--- THE PROBLEM ---
Only the lines from the one with "Dynamixelには Protocol V1と" to the end of the data, both ends included, should be output, exactly as they stand and without pictures.

--- INPUT RECORDS ---

----

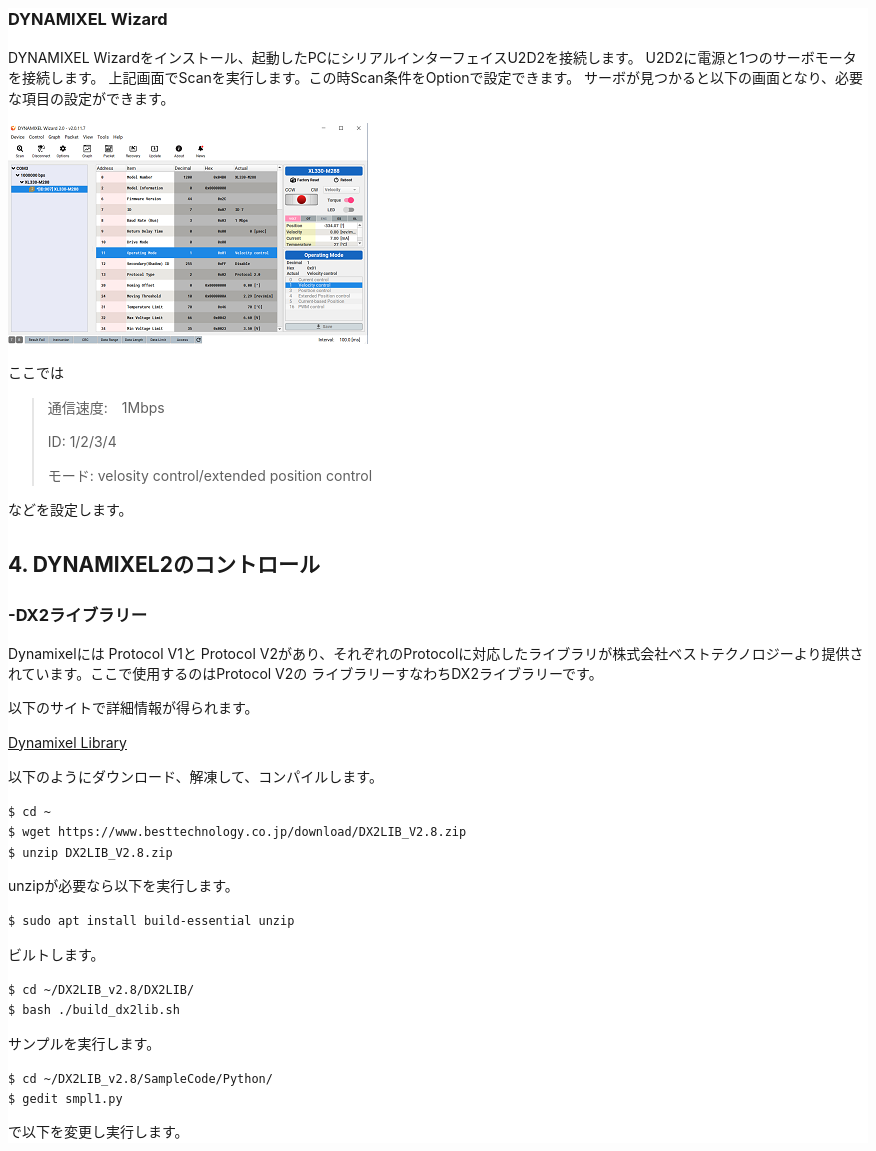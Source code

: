 ### DYNAMIXEL Wizard
DYNAMIXEL Wizardをインストール、起動したPCにシリアルインターフェイスU2D2を接続します。
U2D2に電源と1つのサーボモータを接続します。
上記画面でScanを実行します。この時Scan条件をOptionで設定できます。
サーボが見つかると以下の画面となり、必要な項目の設定ができます。

![dxwi](/pics-r/dxls.png)

ここでは

> 通信速度:　1Mbps
> 
> ID: 1/2/3/4
> 
> モード: velosity control/extended position control

などを設定します。


<a id="4"></a>
## 4. DYNAMIXEL2のコントロール
### -DX2ライブラリー
Dynamixelには Protocol V1と Protocol V2があり、それぞれのProtocolに対応したライブラリが株式会社ベストテクノロジーより提供されています。ここで使用するのはProtocol V2の
ライブラリーすなわちDX2ライブラリーです。

以下のサイトで詳細情報が得られます。

[Dynamixel Library](https://www.besttechnology.co.jp/modules/knowledge/?BTE100%20DXHAT)

以下のようにダウンロード、解凍して、コンパイルします。
```
$ cd ~
$ wget https://www.besttechnology.co.jp/download/DX2LIB_V2.8.zip
$ unzip DX2LIB_V2.8.zip
```
unzipが必要なら以下を実行します。
```
$ sudo apt install build-essential unzip
```
ビルトします。
```
$ cd ~/DX2LIB_v2.8/DX2LIB/
$ bash ./build_dx2lib.sh
```
サンプルを実行します。
```
$ cd ~/DX2LIB_v2.8/SampleCode/Python/
$ gedit smpl1.py
```
で以下を変更し実行します。
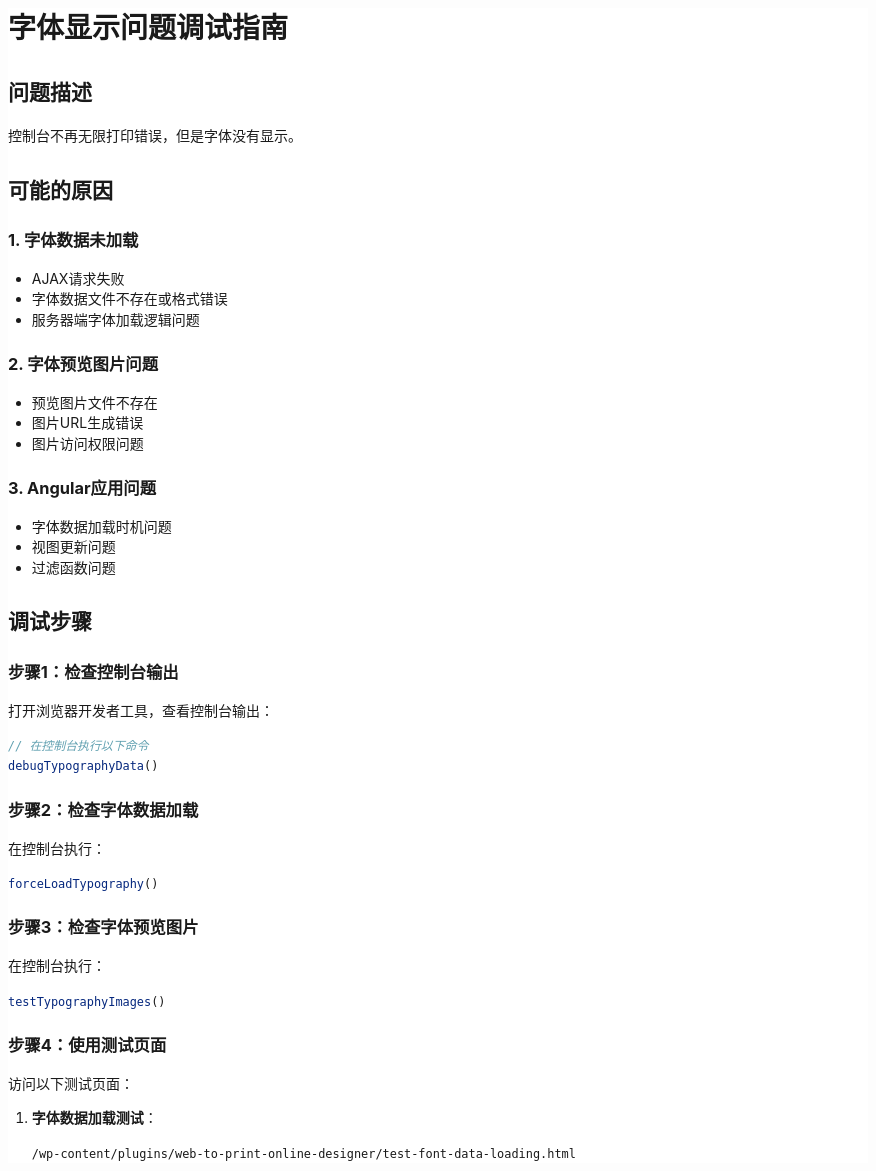 # 字体显示问题调试指南

## 问题描述
控制台不再无限打印错误，但是字体没有显示。

## 可能的原因

### 1. 字体数据未加载
- AJAX请求失败
- 字体数据文件不存在或格式错误
- 服务器端字体加载逻辑问题

### 2. 字体预览图片问题
- 预览图片文件不存在
- 图片URL生成错误
- 图片访问权限问题

### 3. Angular应用问题
- 字体数据加载时机问题
- 视图更新问题
- 过滤函数问题

## 调试步骤

### 步骤1：检查控制台输出
打开浏览器开发者工具，查看控制台输出：

```javascript
// 在控制台执行以下命令
debugTypographyData()
```

### 步骤2：检查字体数据加载
在控制台执行：
```javascript
forceLoadTypography()
```

### 步骤3：检查字体预览图片
在控制台执行：
```javascript
testTypographyImages()
```

### 步骤4：使用测试页面
访问以下测试页面：

1. **字体数据加载测试**：
   ```
   /wp-content/plugins/web-to-print-online-designer/test-font-data-loading.html
   ```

----

--- ANSWER SECTION ---
Dynamixelには Protocol V1と Protocol V2があり、それぞれのProtocolに対応したライブラリが株式会社ベストテクノロジーより提供されています。ここで使用するのはProtocol V2の
ライブラリーすなわちDX2ライブラリーです。

以下のサイトで詳細情報が得られます。

[Dynamixel Library](https://www.besttechnology.co.jp/modules/knowledge/?BTE100%20DXHAT)

以下のようにダウンロード、解凍して、コンパイルします。
```
$ cd ~
$ wget https://www.besttechnology.co.jp/download/DX2LIB_V2.8.zip
$ unzip DX2LIB_V2.8.zip
```
unzipが必要なら以下を実行します。
```
$ sudo apt install build-essential unzip
```
ビルトします。
```
$ cd ~/DX2LIB_v2.8/DX2LIB/
$ bash ./build_dx2lib.sh
```
サンプルを実行します。
```
$ cd ~/DX2LIB_v2.8/SampleCode/Python/
$ gedit smpl1.py
```
で以下を変更し実行します。
 # 字体显示问题调试指南

## 问题描述
控制台不再无限打印错误，但是字体没有显示。

## 可能的原因

### 1. 字体数据未加载
- AJAX请求失败
- 字体数据文件不存在或格式错误
- 服务器端字体加载逻辑问题

### 2. 字体预览图片问题
- 预览图片文件不存在
- 图片URL生成错误
- 图片访问权限问题

### 3. Angular应用问题
- 字体数据加载时机问题
- 视图更新问题
- 过滤函数问题

## 调试步骤

### 步骤1：检查控制台输出
打开浏览器开发者工具，查看控制台输出：

```javascript
// 在控制台执行以下命令
debugTypographyData()
```

### 步骤2：检查字体数据加载
在控制台执行：
```javascript
forceLoadTypography()
```

### 步骤3：检查字体预览图片
在控制台执行：
```javascript
testTypographyImages()
```

### 步骤4：使用测试页面
访问以下测试页面：

1. **字体数据加载测试**：
   ```
   /wp-content/plugins/web-to-print-online-designer/test-font-data-loading.html
   ```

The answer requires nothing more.